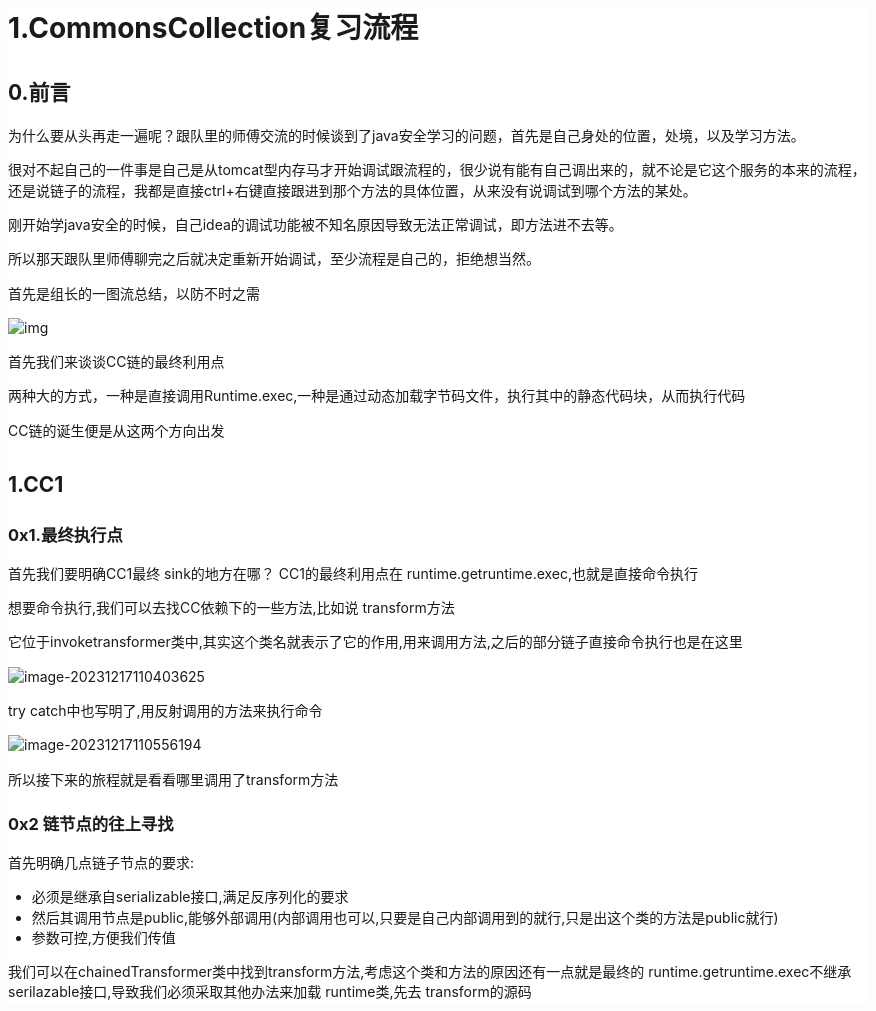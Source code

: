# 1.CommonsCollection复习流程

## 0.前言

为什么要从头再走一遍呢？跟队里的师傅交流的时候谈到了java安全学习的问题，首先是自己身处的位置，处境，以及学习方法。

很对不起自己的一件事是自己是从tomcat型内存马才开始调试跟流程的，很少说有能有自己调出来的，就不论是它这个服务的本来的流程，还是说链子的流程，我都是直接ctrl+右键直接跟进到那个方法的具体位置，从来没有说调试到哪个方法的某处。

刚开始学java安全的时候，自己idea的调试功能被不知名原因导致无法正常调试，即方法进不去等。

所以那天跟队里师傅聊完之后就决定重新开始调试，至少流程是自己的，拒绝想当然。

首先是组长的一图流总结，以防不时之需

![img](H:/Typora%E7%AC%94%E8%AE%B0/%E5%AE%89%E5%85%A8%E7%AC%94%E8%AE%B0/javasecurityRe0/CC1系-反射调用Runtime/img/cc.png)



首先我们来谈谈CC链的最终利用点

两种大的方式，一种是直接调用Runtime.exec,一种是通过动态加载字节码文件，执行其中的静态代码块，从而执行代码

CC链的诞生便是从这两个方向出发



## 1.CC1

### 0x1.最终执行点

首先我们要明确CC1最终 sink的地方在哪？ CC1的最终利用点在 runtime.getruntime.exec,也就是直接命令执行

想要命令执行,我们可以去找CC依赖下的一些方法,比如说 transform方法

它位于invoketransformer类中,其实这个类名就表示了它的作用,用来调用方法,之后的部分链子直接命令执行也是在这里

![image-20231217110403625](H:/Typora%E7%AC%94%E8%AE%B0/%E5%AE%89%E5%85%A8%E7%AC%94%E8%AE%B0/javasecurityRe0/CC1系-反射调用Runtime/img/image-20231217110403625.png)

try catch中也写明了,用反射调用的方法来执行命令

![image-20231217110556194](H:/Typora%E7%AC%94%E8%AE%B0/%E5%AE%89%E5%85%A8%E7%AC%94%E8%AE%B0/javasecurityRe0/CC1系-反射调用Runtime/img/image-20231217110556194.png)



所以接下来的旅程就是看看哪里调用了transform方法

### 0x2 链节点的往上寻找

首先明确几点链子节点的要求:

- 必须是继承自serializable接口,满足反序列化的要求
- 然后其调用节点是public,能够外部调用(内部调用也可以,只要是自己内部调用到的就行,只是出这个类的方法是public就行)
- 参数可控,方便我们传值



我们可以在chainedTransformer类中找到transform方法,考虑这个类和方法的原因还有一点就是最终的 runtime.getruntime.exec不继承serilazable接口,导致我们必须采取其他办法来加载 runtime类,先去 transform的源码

### Work to complete
Pictures are to be excluded; all other material must be transcribed exactly.

### Written reply
Source code

:# 1.CommonsCollection复习流程

## 0.前言

为什么要从头再走一遍呢？跟队里的师傅交流的时候谈到了java安全学习的问题，首先是自己身处的位置，处境，以及学习方法。

很对不起自己的一件事是自己是从tomcat型内存马才开始调试跟流程的，很少说有能有自己调出来的，就不论是它这个服务的本来的流程，还是说链子的流程，我都是直接ctrl+右键直接跟进到那个方法的具体位置，从来没有说调试到哪个方法的某处。

刚开始学java安全的时候，自己idea的调试功能被不知名原因导致无法正常调试，即方法进不去等。

所以那天跟队里师傅聊完之后就决定重新开始调试，至少流程是自己的，拒绝想当然。

首先是组长的一图流总结，以防不时之需

![img](H:/Typora%E7%AC%94%E8%AE%B0/%E5%AE%89%E5%85%A8%E7%AC%94%E8%AE%B0/javasecurityRe0/CC1系-反射调用Runtime/img/cc.png)



首先我们来谈谈CC链的最终利用点

两种大的方式，一种是直接调用Runtime.exec,一种是通过动态加载字节码文件，执行其中的静态代码块，从而执行代码

CC链的诞生便是从这两个方向出发



## 1.CC1

### 0x1.最终执行点

首先我们要明确CC1最终 sink的地方在哪？ CC1的最终利用点在 runtime.getruntime.exec,也就是直接命令执行

想要命令执行,我们可以去找CC依赖下的一些方法,比如说 transform方法

它位于invoketransformer类中,其实这个类名就表示了它的作用,用来调用方法,之后的部分链子直接命令执行也是在这里

![image-20231217110403625](H:/Typora%E7%AC%94%E8%AE%B0/%E5%AE%89%E5%85%A8%E7%AC%94%E8%AE%B0/javasecurityRe0/CC1系-反射调用Runtime/img/image-20231217110403625.png)

try catch中也写明了,用反射调用的方法来执行命令

![image-20231217110556194](H:/Typora%E7%AC%94%E8%AE%B0/%E5%AE%89%E5%85%A8%E7%AC%94%E8%AE%B0/javasecurityRe0/CC1系-反射调用Runtime/img/image-20231217110556194.png)



所以接下来的旅程就是看看哪里调用了transform方法

### 0x2 链节点的往上寻找

首先明确几点链子节点的要求:

- 必须是继承自serializable接口,满足反序列化的要求
- 然后其调用节点是public,能够外部调用(内部调用也可以,只要是自己内部调用到的就行,只是出这个类的方法是public就行)
- 参数可控,方便我们传值



我们可以在chainedTransformer类中找到transform方法,考虑这个类和方法的原因还有一点就是最终的 runtime.getruntime.exec不继承serilazable接口,导致我们必须采取其他办法来加载 runtime类,先去 transform的源码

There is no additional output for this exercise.